• **Activity**
Where the line containing "12.5万方 | 约10亿元 |" appears, end the copy there, keeping that line; start from the first line of the entries, copy exactly, and omit pictures.

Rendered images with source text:
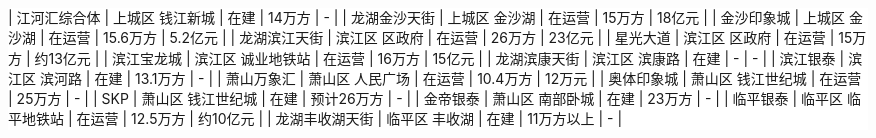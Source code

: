 |  江河汇综合体  | 上城区 钱江新城 |  在建  | 14万方 | - |
|  龙湖金沙天街  | 上城区 金沙湖 |  在运营  | 15万方 | 18亿元 |
|  金沙印象城  | 上城区 金沙湖 |  在运营  | 15.6万方 | 5.2亿元 |
|  龙湖滨江天街  | 滨江区 区政府 |  在运营  | 26万方 | 23亿元  |
|  星光大道  | 滨江区 区政府 |  在运营  | 15万方 | 约13亿元  |
|  滨江宝龙城  | 滨江区 诚业地铁站 |  在运营  | 16万方 | 15亿元  |
|  龙湖滨康天街  | 滨江区 滨康路 |  在建  | - | - |
|  滨江银泰  | 滨江区 滨河路 |  在建  | 13.1万方 | - |
|  萧山万象汇  | 萧山区 人民广场 |  在运营  | 10.4万方 | 12万元 |
|  奥体印象城  | 萧山区 钱江世纪城 |  在运营  | 25万方 | - |
|  SKP  | 萧山区 钱江世纪城 |  在建  | 预计26万方 | - |
|  金帝银泰  | 萧山区 南部卧城 |  在建  | 23万方 | - |
|  临平银泰  | 临平区 临平地铁站 |  在运营  | 12.5万方 | 约10亿元 |
|  龙湖丰收湖天街  | 临平区 丰收湖 |  在建  | 11万方以上 | - |
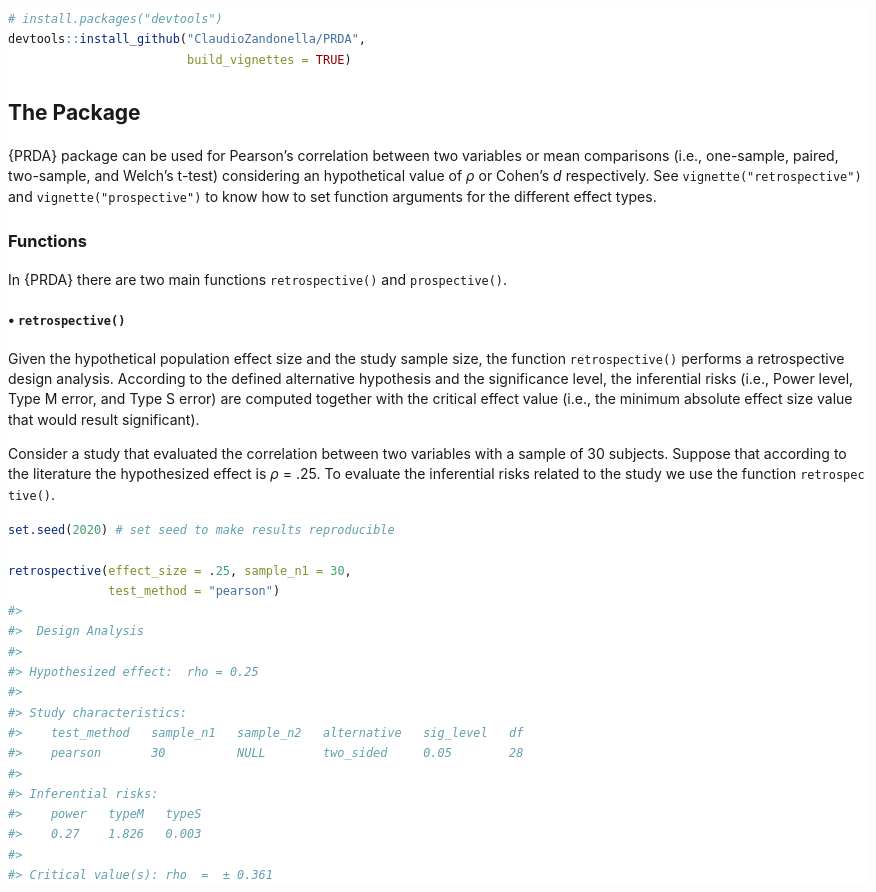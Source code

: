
 ``` r
# install.packages("devtools")
devtools::install_github("ClaudioZandonella/PRDA",
                         build_vignettes = TRUE)
```

## The Package

{PRDA} package can be used for Pearson’s correlation between two
variables or mean comparisons (i.e., one-sample, paired, two-sample, and
Welch’s t-test) considering an hypothetical value of *ρ* or Cohen’s *d*
respectively. See `vignette("retrospective")` and
`vignette("prospective")` to know how to set function arguments for the
different effect types.

### Functions

In {PRDA} there are two main functions `retrospective()` and
`prospective()`.

#### • `retrospective()`

Given the hypothetical population effect size and the study sample size,
the function `retrospective()` performs a retrospective design analysis.
According to the defined alternative hypothesis and the significance
level, the inferential risks (i.e., Power level, Type M error, and Type
S error) are computed together with the critical effect value (i.e., the
minimum absolute effect size value that would result significant).

Consider a study that evaluated the correlation between two variables
with a sample of 30 subjects. Suppose that according to the literature
the hypothesized effect is *ρ* = .25. To evaluate the inferential risks
related to the study we use the function `retrospective()`.

``` r
set.seed(2020) # set seed to make results reproducible

retrospective(effect_size = .25, sample_n1 = 30, 
              test_method = "pearson")
#> 
#>  Design Analysis
#> 
#> Hypothesized effect:  rho = 0.25 
#> 
#> Study characteristics:
#>    test_method   sample_n1   sample_n2   alternative   sig_level   df
#>    pearson       30          NULL        two_sided     0.05        28
#> 
#> Inferential risks:
#>    power   typeM   typeS
#>    0.27    1.826   0.003
#> 
#> Critical value(s): rho  =  ± 0.361
```
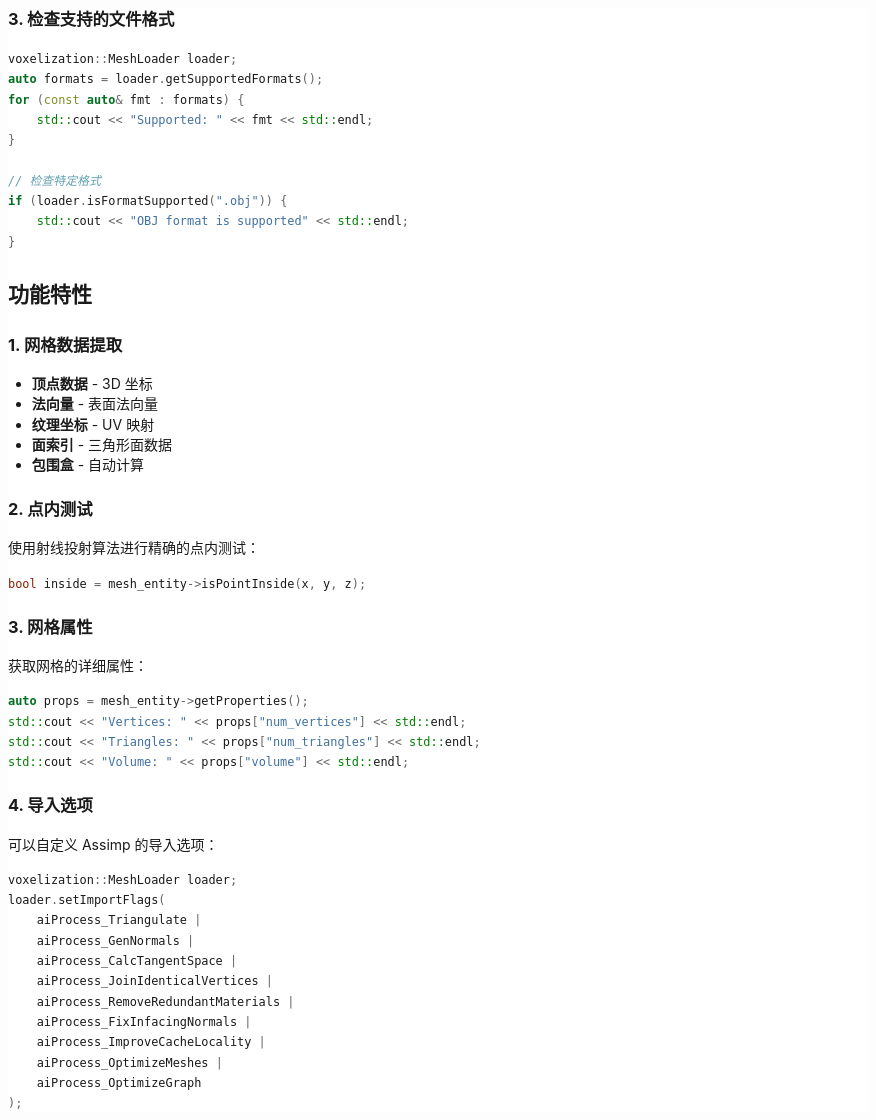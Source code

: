 ### 3. 检查支持的文件格式

```cpp
voxelization::MeshLoader loader;
auto formats = loader.getSupportedFormats();
for (const auto& fmt : formats) {
    std::cout << "Supported: " << fmt << std::endl;
}

// 检查特定格式
if (loader.isFormatSupported(".obj")) {
    std::cout << "OBJ format is supported" << std::endl;
}
```

## 功能特性

### 1. 网格数据提取

- **顶点数据** - 3D 坐标
- **法向量** - 表面法向量
- **纹理坐标** - UV 映射
- **面索引** - 三角形面数据
- **包围盒** - 自动计算

### 2. 点内测试

使用射线投射算法进行精确的点内测试：

```cpp
bool inside = mesh_entity->isPointInside(x, y, z);
```

### 3. 网格属性

获取网格的详细属性：

```cpp
auto props = mesh_entity->getProperties();
std::cout << "Vertices: " << props["num_vertices"] << std::endl;
std::cout << "Triangles: " << props["num_triangles"] << std::endl;
std::cout << "Volume: " << props["volume"] << std::endl;
```

### 4. 导入选项

可以自定义 Assimp 的导入选项：

```cpp
voxelization::MeshLoader loader;
loader.setImportFlags(
    aiProcess_Triangulate |
    aiProcess_GenNormals |
    aiProcess_CalcTangentSpace |
    aiProcess_JoinIdenticalVertices |
    aiProcess_RemoveRedundantMaterials |
    aiProcess_FixInfacingNormals |
    aiProcess_ImproveCacheLocality |
    aiProcess_OptimizeMeshes |
    aiProcess_OptimizeGraph
);
```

• **Solution for this exercise**
Source code

: |  江河汇综合体  | 上城区 钱江新城 |  在建  | 14万方 | - |
|  龙湖金沙天街  | 上城区 金沙湖 |  在运营  | 15万方 | 18亿元 |
|  金沙印象城  | 上城区 金沙湖 |  在运营  | 15.6万方 | 5.2亿元 |
|  龙湖滨江天街  | 滨江区 区政府 |  在运营  | 26万方 | 23亿元  |
|  星光大道  | 滨江区 区政府 |  在运营  | 15万方 | 约13亿元  |
|  滨江宝龙城  | 滨江区 诚业地铁站 |  在运营  | 16万方 | 15亿元  |
|  龙湖滨康天街  | 滨江区 滨康路 |  在建  | - | - |
|  滨江银泰  | 滨江区 滨河路 |  在建  | 13.1万方 | - |
|  萧山万象汇  | 萧山区 人民广场 |  在运营  | 10.4万方 | 12万元 |
|  奥体印象城  | 萧山区 钱江世纪城 |  在运营  | 25万方 | - |
|  SKP  | 萧山区 钱江世纪城 |  在建  | 预计26万方 | - |
|  金帝银泰  | 萧山区 南部卧城 |  在建  | 23万方 | - |
|  临平银泰  | 临平区 临平地铁站 |  在运营  | 12.5万方 | 约10亿元 |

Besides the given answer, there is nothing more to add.